Hurricane Isaias Discussion Number 14
NWS National Hurricane Center Miami FL AL092020
1100 AM EDT Fri Jul 31 2020

After a brief convective hiatus earlier this morning, a small burst
of deep convection with cloud tops as cold as -80C to -85C have
developed over the previously exposed low-level center. Dry
downslope air coming off of Hispaniola wrapped into the center,
eroding the inner-core convection somewhat. However, a surge of
moist southwesterly inflow moving through the Windward Passage now
appears to be fueling the recent increase in convection. The
upper-level outflow has improved somewhat in the western
semicircle but still remains restricted due to some modest
southwesterly vertical wind shear. The initial intensity has been
lowered to 65 kt based on 700-mb flight-level winds of near 70 kt
and an increase in the central pressure of 992 mb, which is based on
a dropsonde report of 995 mb with 26-kt surface winds.

Isaias is continuing on a steady northwestward motion of 305/14 kt.
This motion is expected to continue for the next 36 hours or so as
the hurricane rounds the southwestern periphery of the
Bermuda-Azores High. A gradual turn to the north-northwest and
north is expected by 48-60 hours due to a break in the ridge
developing in response to a central U.S. shortwave trough digging
into the southeastern United States. The timing and strength of this
trough will determine how far west Isaias moves before the hurricane
turns northward. The 06Z UKMET and and GFS have shifted westward,
closer to the Florida coast, which is similar to the westward shift
seen in the 00Z ECMWF model fields.
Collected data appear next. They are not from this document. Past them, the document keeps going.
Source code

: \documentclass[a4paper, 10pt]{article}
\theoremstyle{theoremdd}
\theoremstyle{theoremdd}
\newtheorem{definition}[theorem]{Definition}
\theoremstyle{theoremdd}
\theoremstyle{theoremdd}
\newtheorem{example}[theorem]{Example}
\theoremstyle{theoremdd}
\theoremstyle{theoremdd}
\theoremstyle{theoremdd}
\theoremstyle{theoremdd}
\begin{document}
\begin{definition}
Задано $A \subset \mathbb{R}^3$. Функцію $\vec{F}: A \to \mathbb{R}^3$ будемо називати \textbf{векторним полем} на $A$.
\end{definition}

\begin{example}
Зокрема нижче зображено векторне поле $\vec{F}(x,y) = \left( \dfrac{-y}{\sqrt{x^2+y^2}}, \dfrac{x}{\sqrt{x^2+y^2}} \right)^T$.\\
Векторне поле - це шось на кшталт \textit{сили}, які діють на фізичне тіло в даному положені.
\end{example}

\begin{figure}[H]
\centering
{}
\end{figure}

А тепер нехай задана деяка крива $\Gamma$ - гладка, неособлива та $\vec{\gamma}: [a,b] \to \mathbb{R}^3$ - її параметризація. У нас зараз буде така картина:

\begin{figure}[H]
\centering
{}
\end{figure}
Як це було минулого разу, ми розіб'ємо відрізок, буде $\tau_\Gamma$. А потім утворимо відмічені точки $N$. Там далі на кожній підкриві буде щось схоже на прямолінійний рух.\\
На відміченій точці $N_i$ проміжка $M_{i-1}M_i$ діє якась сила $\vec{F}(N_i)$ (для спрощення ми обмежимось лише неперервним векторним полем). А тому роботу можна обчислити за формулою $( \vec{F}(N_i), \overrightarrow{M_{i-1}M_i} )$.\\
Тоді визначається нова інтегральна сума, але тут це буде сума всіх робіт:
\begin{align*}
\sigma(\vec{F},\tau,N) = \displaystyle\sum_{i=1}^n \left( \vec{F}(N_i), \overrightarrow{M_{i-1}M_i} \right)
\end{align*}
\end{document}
By 72 hours, the hurricane is
forecast to begin accelerating northeastward, possibly passing over
eastern North Carolina by day 4 and across eastern New England on
day 5. As a result of the westward shift in the latest model
guidance, the new NHC forecast track has also been shifted farther
west closer to the southeastern U.S. coast, and lies a little to the
west of the consensus models TVCA and NOAA-HCCA. The westward shift
in the track forecast has required the issuance of a Hurricane Watch
for portions of the Florida east coast.

Although some slight weakening has occurred, radar data from the
aircraft and the Bahamas radar indicate about a 60-percent
eyewall has formed in the northeastern semicircle, which is an
indication that the cyclone is trying to reorganize. As a result,
strengthening is still expected during the next day or so,
especially tonight and Saturday morning during the convective
maximum period when the hurricane will be moving over the Gulf
Stream where SSTs are 30C or warmer and while the vertical remains
reasonably low. Increasing southwesterly shear could cause a gradual
decrease in intensity over the weekend. The new official intensity
forecast is similar to the previous advisory, and is a little above
the available model guidance out of respect for continuity.

Key Messages:

1. Isaias will produce heavy rains and potentially life-threatening
flash flooding and mudslides across the Dominican Republic, northern
Haiti, Turks and Caicos, and the Bahamas. Heavy rains associated
with Isaias may begin to affect south and east-central Florida late
Friday night, and the eastern Carolinas by early next week,
potentially resulting in isolated flash and urban flooding,
especially in low-lying and poorly drained areas. Isolated minor
river flooding is possible in the Carolinas early next week.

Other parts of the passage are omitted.